**Task to complete:** What is needed is an exact reproduction of the lines in the records below, starting at the line with "- Method that" and ending at the line with "## Generator Model", both included, and nothing else; pictures stay out.

**Entries supplied:**
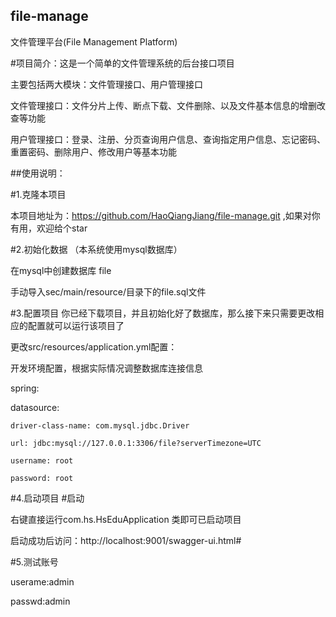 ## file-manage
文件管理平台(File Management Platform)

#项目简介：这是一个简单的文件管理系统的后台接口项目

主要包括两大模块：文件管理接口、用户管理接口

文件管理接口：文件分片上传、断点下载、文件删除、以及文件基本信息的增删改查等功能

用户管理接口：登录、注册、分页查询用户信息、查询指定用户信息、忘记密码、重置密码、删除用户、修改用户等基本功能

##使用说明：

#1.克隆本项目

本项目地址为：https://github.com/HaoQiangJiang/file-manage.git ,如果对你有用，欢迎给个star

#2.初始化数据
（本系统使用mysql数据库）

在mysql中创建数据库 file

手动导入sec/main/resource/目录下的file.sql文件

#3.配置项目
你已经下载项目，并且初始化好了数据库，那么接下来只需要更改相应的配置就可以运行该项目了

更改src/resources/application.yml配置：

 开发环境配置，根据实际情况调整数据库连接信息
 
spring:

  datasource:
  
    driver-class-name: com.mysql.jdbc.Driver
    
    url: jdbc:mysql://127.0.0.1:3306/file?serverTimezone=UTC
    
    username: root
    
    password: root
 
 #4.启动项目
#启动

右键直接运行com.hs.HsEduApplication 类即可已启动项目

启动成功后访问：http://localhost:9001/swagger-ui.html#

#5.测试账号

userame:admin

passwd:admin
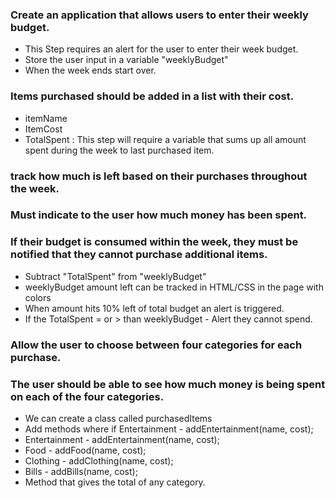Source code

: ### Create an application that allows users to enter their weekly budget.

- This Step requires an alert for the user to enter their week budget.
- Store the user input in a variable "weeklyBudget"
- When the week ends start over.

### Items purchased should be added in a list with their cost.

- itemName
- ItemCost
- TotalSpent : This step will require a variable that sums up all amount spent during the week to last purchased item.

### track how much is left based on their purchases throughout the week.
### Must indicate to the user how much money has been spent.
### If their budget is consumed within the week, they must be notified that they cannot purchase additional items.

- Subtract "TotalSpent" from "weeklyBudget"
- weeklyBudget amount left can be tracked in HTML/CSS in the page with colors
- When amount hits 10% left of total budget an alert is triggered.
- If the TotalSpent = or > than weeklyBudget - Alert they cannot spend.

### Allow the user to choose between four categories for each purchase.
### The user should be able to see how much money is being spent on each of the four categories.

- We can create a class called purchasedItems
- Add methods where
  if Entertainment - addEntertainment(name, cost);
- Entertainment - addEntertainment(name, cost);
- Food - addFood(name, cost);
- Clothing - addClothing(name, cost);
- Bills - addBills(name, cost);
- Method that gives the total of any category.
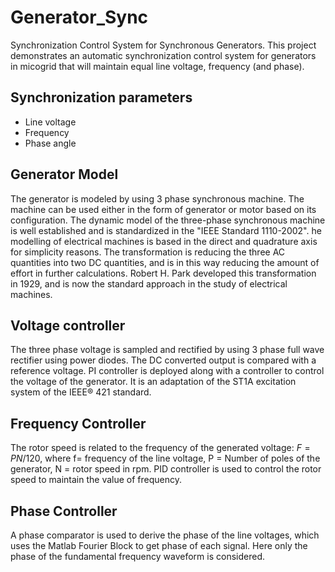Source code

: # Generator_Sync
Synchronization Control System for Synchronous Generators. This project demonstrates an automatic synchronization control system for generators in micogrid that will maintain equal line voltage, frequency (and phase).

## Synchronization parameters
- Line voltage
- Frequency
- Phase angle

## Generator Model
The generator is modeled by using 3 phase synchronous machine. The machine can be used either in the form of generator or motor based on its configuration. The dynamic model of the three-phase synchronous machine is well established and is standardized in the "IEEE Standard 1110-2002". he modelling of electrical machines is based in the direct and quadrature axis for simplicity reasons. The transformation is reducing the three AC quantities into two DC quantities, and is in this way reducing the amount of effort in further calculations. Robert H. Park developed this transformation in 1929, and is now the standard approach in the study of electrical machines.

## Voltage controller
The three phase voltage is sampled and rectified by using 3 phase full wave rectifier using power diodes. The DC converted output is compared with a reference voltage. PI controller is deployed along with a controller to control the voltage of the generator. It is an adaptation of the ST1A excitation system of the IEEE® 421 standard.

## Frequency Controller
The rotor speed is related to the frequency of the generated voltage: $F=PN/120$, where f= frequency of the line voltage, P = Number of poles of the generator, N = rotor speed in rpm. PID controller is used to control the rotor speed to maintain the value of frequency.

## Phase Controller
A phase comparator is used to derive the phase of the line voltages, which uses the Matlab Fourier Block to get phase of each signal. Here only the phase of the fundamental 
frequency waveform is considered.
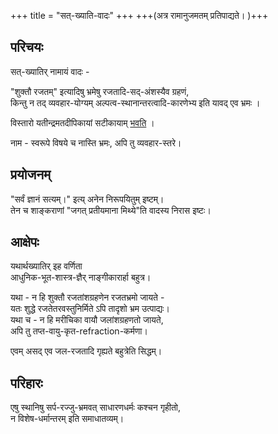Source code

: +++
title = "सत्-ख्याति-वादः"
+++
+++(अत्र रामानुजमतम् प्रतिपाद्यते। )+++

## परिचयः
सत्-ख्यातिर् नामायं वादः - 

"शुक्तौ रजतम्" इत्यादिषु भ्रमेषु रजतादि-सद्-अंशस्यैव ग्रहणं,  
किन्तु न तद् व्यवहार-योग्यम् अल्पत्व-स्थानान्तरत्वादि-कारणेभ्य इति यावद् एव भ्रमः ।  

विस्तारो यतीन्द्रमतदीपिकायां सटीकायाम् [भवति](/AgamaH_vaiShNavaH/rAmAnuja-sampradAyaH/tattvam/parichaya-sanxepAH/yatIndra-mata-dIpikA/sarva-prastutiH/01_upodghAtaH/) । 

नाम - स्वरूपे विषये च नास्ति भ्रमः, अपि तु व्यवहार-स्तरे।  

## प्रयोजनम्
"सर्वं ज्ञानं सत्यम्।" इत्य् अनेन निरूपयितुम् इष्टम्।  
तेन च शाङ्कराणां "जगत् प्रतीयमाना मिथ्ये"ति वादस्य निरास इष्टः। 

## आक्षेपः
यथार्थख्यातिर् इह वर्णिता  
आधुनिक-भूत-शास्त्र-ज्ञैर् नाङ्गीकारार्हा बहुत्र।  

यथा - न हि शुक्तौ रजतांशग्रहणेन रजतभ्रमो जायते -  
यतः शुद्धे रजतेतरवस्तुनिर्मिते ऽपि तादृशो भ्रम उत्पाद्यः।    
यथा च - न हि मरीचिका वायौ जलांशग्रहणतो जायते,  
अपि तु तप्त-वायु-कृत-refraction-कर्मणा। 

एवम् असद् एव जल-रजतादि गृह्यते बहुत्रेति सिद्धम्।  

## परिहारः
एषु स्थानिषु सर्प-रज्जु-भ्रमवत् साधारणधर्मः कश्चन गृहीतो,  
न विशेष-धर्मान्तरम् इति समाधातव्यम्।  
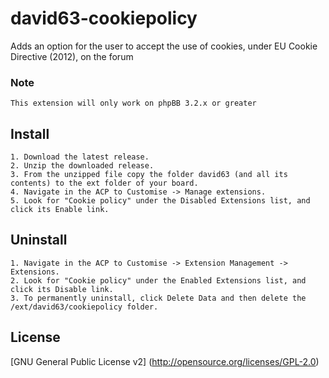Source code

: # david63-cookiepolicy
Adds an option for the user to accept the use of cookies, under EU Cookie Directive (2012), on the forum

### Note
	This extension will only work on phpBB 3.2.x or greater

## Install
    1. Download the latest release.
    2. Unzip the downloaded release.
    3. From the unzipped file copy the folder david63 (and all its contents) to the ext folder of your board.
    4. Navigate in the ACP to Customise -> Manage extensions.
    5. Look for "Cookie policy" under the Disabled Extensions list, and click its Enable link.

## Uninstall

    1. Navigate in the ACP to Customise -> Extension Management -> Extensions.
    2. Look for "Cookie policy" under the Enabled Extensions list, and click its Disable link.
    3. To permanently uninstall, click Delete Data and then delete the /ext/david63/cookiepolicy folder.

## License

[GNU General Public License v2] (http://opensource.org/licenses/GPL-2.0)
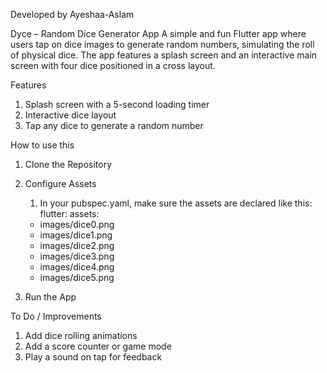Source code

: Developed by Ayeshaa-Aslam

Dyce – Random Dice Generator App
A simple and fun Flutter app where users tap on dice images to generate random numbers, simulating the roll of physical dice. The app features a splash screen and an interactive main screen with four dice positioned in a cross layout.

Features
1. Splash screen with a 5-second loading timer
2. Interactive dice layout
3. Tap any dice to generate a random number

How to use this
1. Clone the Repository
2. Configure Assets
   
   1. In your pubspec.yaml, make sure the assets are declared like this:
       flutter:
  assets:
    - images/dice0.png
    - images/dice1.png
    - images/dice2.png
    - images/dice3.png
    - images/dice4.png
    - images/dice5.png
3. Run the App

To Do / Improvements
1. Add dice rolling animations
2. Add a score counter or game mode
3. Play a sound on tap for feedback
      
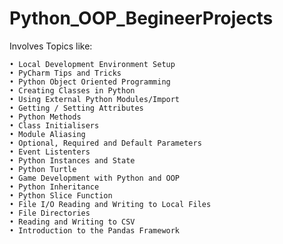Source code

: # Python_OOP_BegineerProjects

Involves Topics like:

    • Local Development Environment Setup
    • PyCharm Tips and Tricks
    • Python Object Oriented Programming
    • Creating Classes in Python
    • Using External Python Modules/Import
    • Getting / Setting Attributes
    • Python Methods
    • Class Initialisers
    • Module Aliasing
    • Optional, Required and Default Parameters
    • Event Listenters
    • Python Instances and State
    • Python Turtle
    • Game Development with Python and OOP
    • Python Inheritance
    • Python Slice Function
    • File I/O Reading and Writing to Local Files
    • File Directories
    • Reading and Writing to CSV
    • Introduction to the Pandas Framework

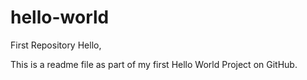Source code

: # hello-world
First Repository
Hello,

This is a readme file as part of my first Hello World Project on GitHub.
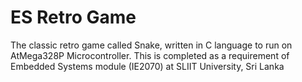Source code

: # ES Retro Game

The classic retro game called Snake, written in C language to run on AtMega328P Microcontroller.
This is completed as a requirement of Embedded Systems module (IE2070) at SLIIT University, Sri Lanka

**Solution to this exercise:**
- Method that gives the total of any category.
Source code

: # Generator_Sync
Synchronization Control System for Synchronous Generators. This project demonstrates an automatic synchronization control system for generators in micogrid that will maintain equal line voltage, frequency (and phase).

## Synchronization parameters
- Line voltage
- Frequency
- Phase angle

## Generator Model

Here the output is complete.